**WHAT TO PRODUCE**
Output each record below exactly as it stands, leaving out the pictures.

━━━━━━━━━━

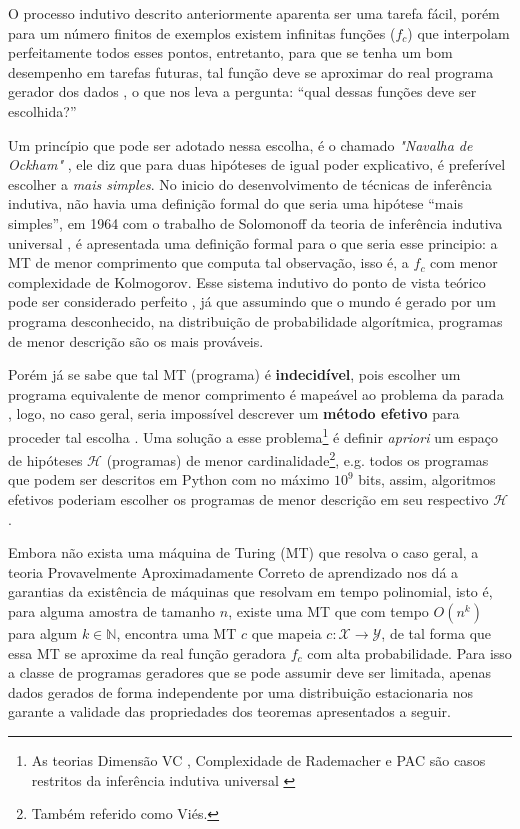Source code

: O processo indutivo descrito anteriormente aparenta ser uma tarefa fácil, porém para um número finitos de exemplos existem infinitas funções ($f_c$) que interpolam perfeitamente todos esses pontos\cite{bishop2006pattern,abu2012learning}, entretanto, para que se tenha um bom desempenho em tarefas futuras, tal função deve se aproximar do real programa gerador dos dados \cite{mohri2018foundations,goodfellow2016deep,solomonoff1964formal,kearns1994introduction}, o que nos leva a pergunta: ``qual dessas funções deve ser escolhida?''

Um princípio que pode ser adotado nessa escolha, é o chamado \textit{"Navalha de Ockham"} \cite{blumer1987occam}, ele diz que para duas hipóteses de igual poder explicativo, é preferível escolher a \textit{mais simples}. No inicio do desenvolvimento de técnicas de inferência indutiva, não havia uma definição formal do que seria uma hipótese ``mais simples'', em 1964 com o trabalho de Solomonoff da teoria de inferência indutiva universal \cite{solomonoff1964formal}, é apresentada uma definição formal para o que seria esse principio: a MT de menor comprimento que computa tal observação, isso é, a $f_c$ com menor complexidade de Kolmogorov. Esse sistema indutivo do ponto de vista teórico pode ser considerado perfeito \cite{li1992inductive}, já que assumindo que o mundo é gerado por um programa desconhecido, na distribuição de probabilidade algorítmica, programas de menor descrição são os mais prováveis.

Porém já se sabe que tal MT (programa) é \textbf{indecidível}, pois escolher um programa equivalente de menor comprimento é mapeável ao problema da parada \cite{sipser2012introduction,solomonoff1978complexity}, logo, no caso geral, seria impossível descrever um \textbf{método efetivo} para proceder tal escolha \cite{hutter2004universal}. Uma solução a esse problema\footnote{As teorias Dimensão VC \cite{vapnik2013nature}, Complexidade de Rademacher \cite{bartlett2002rademacher} e PAC \cite{valiant1984theory} são casos restritos da inferência indutiva universal \cite{li1992inductive,blumer1989learnability}} é definir \textit{apriori} um espaço de hipóteses $\mathcal{H}$ (programas) de menor cardinalidade\footnote{Também referido como Viés.}, e.g. todos os programas que podem ser descritos em Python com no máximo $10^9$ bits, assim, algoritmos efetivos poderiam escolher os programas de menor descrição em seu respectivo $\mathcal{H}$ \cite{rathmanner2011philosophical}.

Embora não exista uma máquina de Turing (MT) que resolva o caso geral, a teoria Provavelmente Aproximadamente Correto de aprendizado nos dá a garantias da existência de máquinas que resolvam em tempo polinomial, isto é, para alguma amostra de tamanho $n$, existe uma MT que com tempo $O(n^k)$ para algum $k \in \mathbb{N}$, encontra uma MT $c$ que mapeia $c:\mathcal{X}\rightarrow\mathcal{Y}$, de tal forma que essa MT se aproxime da real função geradora $f_c$ com alta probabilidade. Para isso a classe de programas geradores que se pode assumir deve ser limitada, apenas dados gerados de forma independente por uma distribuição estacionaria nos garante a validade das propriedades dos teoremas apresentados a seguir.


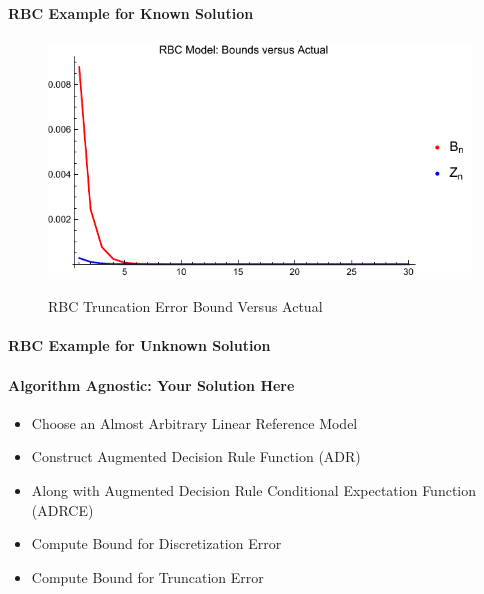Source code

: \documentclass[12pt]{article}
\begin{document}
\paragraph{RBC Example for Known Solution}


\begin{figure}
  \centering
\includegraphics{simpBoundsVActual.pdf}  
  \label{rbcTrunc}
  \caption{RBC Truncation Error Bound Versus Actual}
\end{figure}

\paragraph{RBC Example for Unknown Solution}
\paragraph{Algorithm Agnostic: Your Solution Here}




    
\begin{itemize}
\item Choose an Almost  Arbitrary Linear Reference Model
\item Construct Augmented Decision Rule Function (ADR)
\item Along with Augmented Decision Rule Conditional Expectation Function (ADRCE)
\item Compute Bound for Discretization Error
\item Compute Bound for Truncation Error
\end{itemize}
\end{document}

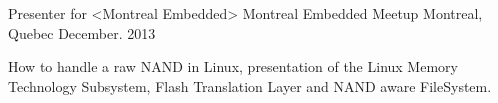 

\begin{cventries}

  \cventry
    {Presenter for <Montreal Embedded>} %
    {Montreal Embedded Meetup} %
    {Montreal, Quebec} %
    {December. 2013} %
    {
      \begin{cvitems} %
        \item {How to handle a raw NAND in Linux, presentation of the Linux Memory Technology Subsystem, Flash Translation Layer and NAND aware FileSystem.}
      \end{cvitems}
    }

\end{cventries}
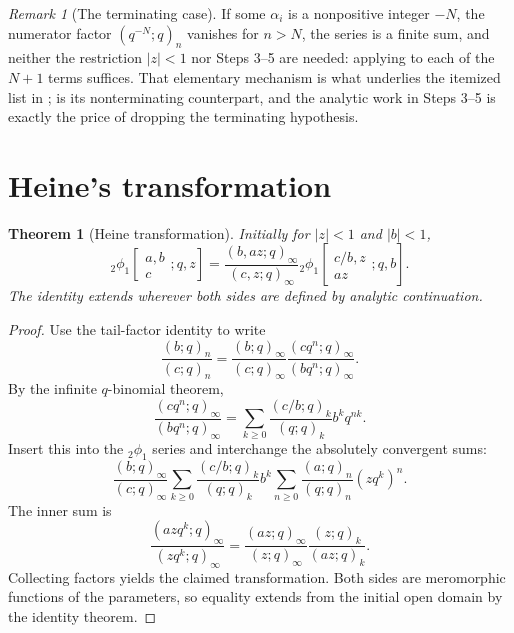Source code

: \documentclass[11pt,oneside,openany]{book}
\newtheorem{theorem}{Theorem}[chapter]
\theoremstyle{definition}
\theoremstyle{remark}
\newtheorem{remark}[remark]{Remark}
\newcommand{\poch}[3]{(#1;#2)_{#3}}
\newcommand{\abs}[1]{\lvert #1\rvert}
\begin{document}
\begin{remark}[The terminating case]\label{rem:classical-limit-terminating}
If some $\alpha_i$ is a nonpositive integer $-N$, the numerator factor $\poch{q^{-N}}{q}{n}$ vanishes for $n>N$, the series is a finite sum, and neither the restriction $\abs z<1$ nor Steps 3--5 are needed: applying  to each of the $N+1$ terms suffices.  That elementary mechanism is what underlies the itemized list in ;  is its nonterminating counterpart, and the analytic work in Steps 3--5 is exactly the price of dropping the terminating hypothesis.
\end{remark}

\section{Heine's transformation}

\begin{theorem}[Heine transformation]\label{thm:heine}
Initially for $\abs z<1$ and $\abs b<1$,
\[
 {}_2\phi_1\!\left[\begin{matrix}a,b\\c\end{matrix};q,z\right]
 =\frac{(b,az;q)_\infty}{(c,z;q)_\infty}
 {}_2\phi_1\!\left[\begin{matrix}c/b,z\\az\end{matrix};q,b\right].
\]
The identity extends wherever both sides are defined by analytic continuation.
\end{theorem}

\begin{proof}
Use the tail-factor identity to write
\[
 \frac{(b;q)_n}{(c;q)_n}
 =\frac{(b;q)_\infty}{(c;q)_\infty}
 \frac{(cq^n;q)_\infty}{(bq^n;q)_\infty}.
\]
By the infinite $q$-binomial theorem,
\[
 \frac{(cq^n;q)_\infty}{(bq^n;q)_\infty}
 =\sum_{k\ge0}\frac{(c/b;q)_k}{(q;q)_k}b^kq^{nk}.
\]
Insert this into the ${}_2\phi_1$ series and interchange the absolutely convergent sums:
\[
 \frac{(b;q)_\infty}{(c;q)_\infty}
 \sum_{k\ge0}\frac{(c/b;q)_k}{(q;q)_k}b^k
 \sum_{n\ge0}\frac{(a;q)_n}{(q;q)_n}(zq^k)^n.
\]
The inner sum is
\[
 \frac{(azq^k;q)_\infty}{(zq^k;q)_\infty}
 =\frac{(az;q)_\infty}{(z;q)_\infty}
 \frac{(z;q)_k}{(az;q)_k}.
\]
Collecting factors yields the claimed transformation.  Both sides are meromorphic functions of the parameters, so equality extends from the initial open domain by the identity theorem.
\end{proof}
\end{document}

━━━━━━━━━━

**ANSWER FOR THIS EXERCISE**
Source code

: O processo indutivo descrito anteriormente aparenta ser uma tarefa fácil, porém para um número finitos de exemplos existem infinitas funções ($f_c$) que interpolam perfeitamente todos esses pontos\cite{bishop2006pattern,abu2012learning}, entretanto, para que se tenha um bom desempenho em tarefas futuras, tal função deve se aproximar do real programa gerador dos dados \cite{mohri2018foundations,goodfellow2016deep,solomonoff1964formal,kearns1994introduction}, o que nos leva a pergunta: ``qual dessas funções deve ser escolhida?''

Um princípio que pode ser adotado nessa escolha, é o chamado \textit{"Navalha de Ockham"} \cite{blumer1987occam}, ele diz que para duas hipóteses de igual poder explicativo, é preferível escolher a \textit{mais simples}. No inicio do desenvolvimento de técnicas de inferência indutiva, não havia uma definição formal do que seria uma hipótese ``mais simples'', em 1964 com o trabalho de Solomonoff da teoria de inferência indutiva universal \cite{solomonoff1964formal}, é apresentada uma definição formal para o que seria esse principio: a MT de menor comprimento que computa tal observação, isso é, a $f_c$ com menor complexidade de Kolmogorov. Esse sistema indutivo do ponto de vista teórico pode ser considerado perfeito \cite{li1992inductive}, já que assumindo que o mundo é gerado por um programa desconhecido, na distribuição de probabilidade algorítmica, programas de menor descrição são os mais prováveis.

Porém já se sabe que tal MT (programa) é \textbf{indecidível}, pois escolher um programa equivalente de menor comprimento é mapeável ao problema da parada \cite{sipser2012introduction,solomonoff1978complexity}, logo, no caso geral, seria impossível descrever um \textbf{método efetivo} para proceder tal escolha \cite{hutter2004universal}. Uma solução a esse problema\footnote{As teorias Dimensão VC \cite{vapnik2013nature}, Complexidade de Rademacher \cite{bartlett2002rademacher} e PAC \cite{valiant1984theory} são casos restritos da inferência indutiva universal \cite{li1992inductive,blumer1989learnability}} é definir \textit{apriori} um espaço de hipóteses $\mathcal{H}$ (programas) de menor cardinalidade\footnote{Também referido como Viés.}, e.g. todos os programas que podem ser descritos em Python com no máximo $10^9$ bits, assim, algoritmos efetivos poderiam escolher os programas de menor descrição em seu respectivo $\mathcal{H}$ \cite{rathmanner2011philosophical}.

Embora não exista uma máquina de Turing (MT) que resolva o caso geral, a teoria Provavelmente Aproximadamente Correto de aprendizado nos dá a garantias da existência de máquinas que resolvam em tempo polinomial, isto é, para alguma amostra de tamanho $n$, existe uma MT que com tempo $O(n^k)$ para algum $k \in \mathbb{N}$, encontra uma MT $c$ que mapeia $c:\mathcal{X}\rightarrow\mathcal{Y}$, de tal forma que essa MT se aproxime da real função geradora $f_c$ com alta probabilidade. Para isso a classe de programas geradores que se pode assumir deve ser limitada, apenas dados gerados de forma independente por uma distribuição estacionaria nos garante a validade das propriedades dos teoremas apresentados a seguir.


Source code

: \documentclass[12pt]{article}
\begin{document}
\paragraph{RBC Example for Known Solution}


\begin{figure}
  \centering
\includegraphics{simpBoundsVActual.pdf}  
  \label{rbcTrunc}
  \caption{RBC Truncation Error Bound Versus Actual}
\end{figure}

\paragraph{RBC Example for Unknown Solution}
\paragraph{Algorithm Agnostic: Your Solution Here}




    
\begin{itemize}
\item Choose an Almost  Arbitrary Linear Reference Model
\item Construct Augmented Decision Rule Function (ADR)
\item Along with Augmented Decision Rule Conditional Expectation Function (ADRCE)
\item Compute Bound for Discretization Error
\item Compute Bound for Truncation Error
\end{itemize}
\end{document}


\begin{cventries}

  \cventry
    {Presenter for <Montreal Embedded>} %
    {Montreal Embedded Meetup} %
    {Montreal, Quebec} %
    {December. 2013} %
    {
      \begin{cvitems} %
        \item {How to handle a raw NAND in Linux, presentation of the Linux Memory Technology Subsystem, Flash Translation Layer and NAND aware FileSystem.}
      \end{cvitems}
    }

\end{cventries}
Source code

: \documentclass[11pt,oneside,openany]{book}
\newtheorem{theorem}{Theorem}[chapter]
\theoremstyle{definition}
\theoremstyle{remark}
\newtheorem{remark}[remark]{Remark}
\newcommand{\poch}[3]{(#1;#2)_{#3}}
\newcommand{\abs}[1]{\lvert #1\rvert}
\begin{document}
\begin{remark}[The terminating case]\label{rem:classical-limit-terminating}
If some $\alpha_i$ is a nonpositive integer $-N$, the numerator factor $\poch{q^{-N}}{q}{n}$ vanishes for $n>N$, the series is a finite sum, and neither the restriction $\abs z<1$ nor Steps 3--5 are needed: applying  to each of the $N+1$ terms suffices.  That elementary mechanism is what underlies the itemized list in ;  is its nonterminating counterpart, and the analytic work in Steps 3--5 is exactly the price of dropping the terminating hypothesis.
\end{remark}

\section{Heine's transformation}

\begin{theorem}[Heine transformation]\label{thm:heine}
Initially for $\abs z<1$ and $\abs b<1$,
\[
 {}_2\phi_1\!\left[\begin{matrix}a,b\\c\end{matrix};q,z\right]
 =\frac{(b,az;q)_\infty}{(c,z;q)_\infty}
 {}_2\phi_1\!\left[\begin{matrix}c/b,z\\az\end{matrix};q,b\right].
\]
The identity extends wherever both sides are defined by analytic continuation.
\end{theorem}

\begin{proof}
Use the tail-factor identity to write
\[
 \frac{(b;q)_n}{(c;q)_n}
 =\frac{(b;q)_\infty}{(c;q)_\infty}
 \frac{(cq^n;q)_\infty}{(bq^n;q)_\infty}.
\]
By the infinite $q$-binomial theorem,
\[
 \frac{(cq^n;q)_\infty}{(bq^n;q)_\infty}
 =\sum_{k\ge0}\frac{(c/b;q)_k}{(q;q)_k}b^kq^{nk}.
\]
Insert this into the ${}_2\phi_1$ series and interchange the absolutely convergent sums:
\[
 \frac{(b;q)_\infty}{(c;q)_\infty}
 \sum_{k\ge0}\frac{(c/b;q)_k}{(q;q)_k}b^k
 \sum_{n\ge0}\frac{(a;q)_n}{(q;q)_n}(zq^k)^n.
\]
The inner sum is
\[
 \frac{(azq^k;q)_\infty}{(zq^k;q)_\infty}
 =\frac{(az;q)_\infty}{(z;q)_\infty}
 \frac{(z;q)_k}{(az;q)_k}.
\]
Collecting factors yields the claimed transformation.  Both sides are meromorphic functions of the parameters, so equality extends from the initial open domain by the identity theorem.
\end{proof}
\end{document}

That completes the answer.